Deadline Unknown Grant

Slovenia Circular Tourism Innovation Program: €500,000 for Sustainable Tourism Projects

Official STB pages confirm innovation, sustainability, and call-publishing pathways in tourism, but no dedicated live circular-tourism application page, funding amount confirmation, or deadline is currently published.

JJ Ben-Joseph, founder of FindMyMoney.App
Reviewed by JJ Ben-Joseph
Official source: Slovenian Tourist Board
📅 Deadline Check official source
🏛️ Source Slovenian Tourist Board

Deadline not clearly published; check the official source before planning around this.

Slovenia Circular Tourism Innovation Program: €500,000 for Sustainable Tourism Projects

Quick read

This is a monitoring opportunity, not a confirmed live grant offer yet.

The official Slovenian Tourist Board (STB) pages currently verified in this update do not show a dedicated application page for a program titled “Circular Tourism Innovation Program” and do not confirm a grant amount of €500,000 for this specific named initiative. The most relevant official place to follow for live opportunities is the STB Open Calls area, and as of the check date it shows no open calls on that page.

For readers deciding whether to invest time: treat this as a lead to watch, not an immediate application. If you have a project that could fit a circular tourism pilot in Slovenia, this page should help you decide readiness, avoid common mistakes, and prepare in a way that can be reused if and when a real call opens.

At-a-glance summary

ItemVerifiedWhat is not yet confirmed
Official sourceSTB Business page family for public tenders and open callsA dedicated public page for this exact circular-tourism funding title
URL statusWorking (200)No confirmed 500,000 grant page on verified links
Opportunity typeProgram-type opportunity in directory, linked to STB innovation contextCall text, legal basis, budget line, deadline, award format
How to apply todayNo application form found for this titleEligibility and submission route
Who may be relevantTourism operators, destinations, municipalities, startups, NGOs with an actionable pilot settingWho can apply and any required co-financing percentages
Next concrete stepTrack STB Open Calls + related STB innovation and funding releasesConfirming if this specific program is real and open

What this page is currently based on

This page is built from these official signals:

  • STB Business site structure for innovation and financing context.
  • STB Open Calls page that is the official place for announced calls.
  • STB Innovative projects page describing support and programme pathways.
  • Publicly visible STB funding communication indicating broader tourism funding activity in 2026 and around sustainability labels.

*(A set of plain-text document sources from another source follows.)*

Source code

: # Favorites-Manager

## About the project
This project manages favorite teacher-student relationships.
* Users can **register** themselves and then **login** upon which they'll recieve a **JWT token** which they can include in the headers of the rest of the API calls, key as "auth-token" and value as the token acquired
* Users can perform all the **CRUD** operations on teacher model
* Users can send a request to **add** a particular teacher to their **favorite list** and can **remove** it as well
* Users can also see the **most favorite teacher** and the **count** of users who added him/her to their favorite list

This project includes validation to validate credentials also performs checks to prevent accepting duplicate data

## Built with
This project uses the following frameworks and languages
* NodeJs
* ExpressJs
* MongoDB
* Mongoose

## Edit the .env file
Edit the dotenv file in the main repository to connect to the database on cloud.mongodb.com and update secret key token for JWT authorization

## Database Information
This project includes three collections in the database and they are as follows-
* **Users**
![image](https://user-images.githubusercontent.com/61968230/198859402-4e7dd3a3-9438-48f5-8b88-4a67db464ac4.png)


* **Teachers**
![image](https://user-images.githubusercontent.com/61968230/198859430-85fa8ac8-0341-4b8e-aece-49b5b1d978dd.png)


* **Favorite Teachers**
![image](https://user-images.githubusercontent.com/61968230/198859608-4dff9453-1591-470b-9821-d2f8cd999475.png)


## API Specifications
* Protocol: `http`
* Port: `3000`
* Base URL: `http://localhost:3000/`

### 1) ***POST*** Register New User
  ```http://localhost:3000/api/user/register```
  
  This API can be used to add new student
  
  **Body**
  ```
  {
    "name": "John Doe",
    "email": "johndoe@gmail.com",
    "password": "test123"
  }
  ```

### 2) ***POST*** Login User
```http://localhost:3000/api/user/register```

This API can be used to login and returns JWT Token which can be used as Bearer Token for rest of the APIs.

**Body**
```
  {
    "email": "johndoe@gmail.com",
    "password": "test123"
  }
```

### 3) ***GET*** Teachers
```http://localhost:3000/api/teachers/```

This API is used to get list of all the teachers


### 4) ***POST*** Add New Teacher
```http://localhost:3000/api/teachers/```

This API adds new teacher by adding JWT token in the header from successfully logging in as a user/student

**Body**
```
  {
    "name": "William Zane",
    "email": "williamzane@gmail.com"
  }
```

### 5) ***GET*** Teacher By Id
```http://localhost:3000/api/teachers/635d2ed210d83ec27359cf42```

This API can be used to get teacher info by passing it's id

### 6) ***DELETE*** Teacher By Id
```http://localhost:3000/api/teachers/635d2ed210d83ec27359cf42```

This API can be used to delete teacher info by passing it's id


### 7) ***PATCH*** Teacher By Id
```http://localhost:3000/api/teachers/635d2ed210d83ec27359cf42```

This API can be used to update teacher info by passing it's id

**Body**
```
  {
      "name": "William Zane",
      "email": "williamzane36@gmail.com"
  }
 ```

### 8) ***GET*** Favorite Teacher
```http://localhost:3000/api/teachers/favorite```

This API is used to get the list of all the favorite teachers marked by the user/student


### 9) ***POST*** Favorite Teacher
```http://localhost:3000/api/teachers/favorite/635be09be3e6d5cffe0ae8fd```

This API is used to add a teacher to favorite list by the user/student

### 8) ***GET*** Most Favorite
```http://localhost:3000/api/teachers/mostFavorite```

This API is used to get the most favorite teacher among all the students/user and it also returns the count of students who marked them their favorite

These sources establish where to watch, not that this exact title is currently open.

What is confirmed today

  1. STB has a public Open Calls area for documents published by the agency.
  2. STB innovation and sustainability programmes are real parts of its broader tourism development strategy.
  3. On the checked date, the Open Calls path does not present a live circular-tourism application for this title.
  4. STB’s published 2026 funding communication mentions larger tourism development calls and a sustainability label support component, but those were described in another page and context.

What is not confirmed yet

  1. The exact amount of €500,000 for this circular-tourism program.
  2. A formal call document or PDF with legal conditions.
  3. Application start/end dates.
  4. Official scoring criteria, project ceilings, and selection percentages.
  5. Eligibility rules by entity type or location.

If you need a decision to write a budget or submit contracts, do not do that yet from this record alone.

What “circular tourism” usually means in practical grant terms

Even before the call text is published, your proposal should map to practical circularity outcomes in tourism operations. In plain terms, this means projects that reduce resource throughput while preserving guest experience and local benefit.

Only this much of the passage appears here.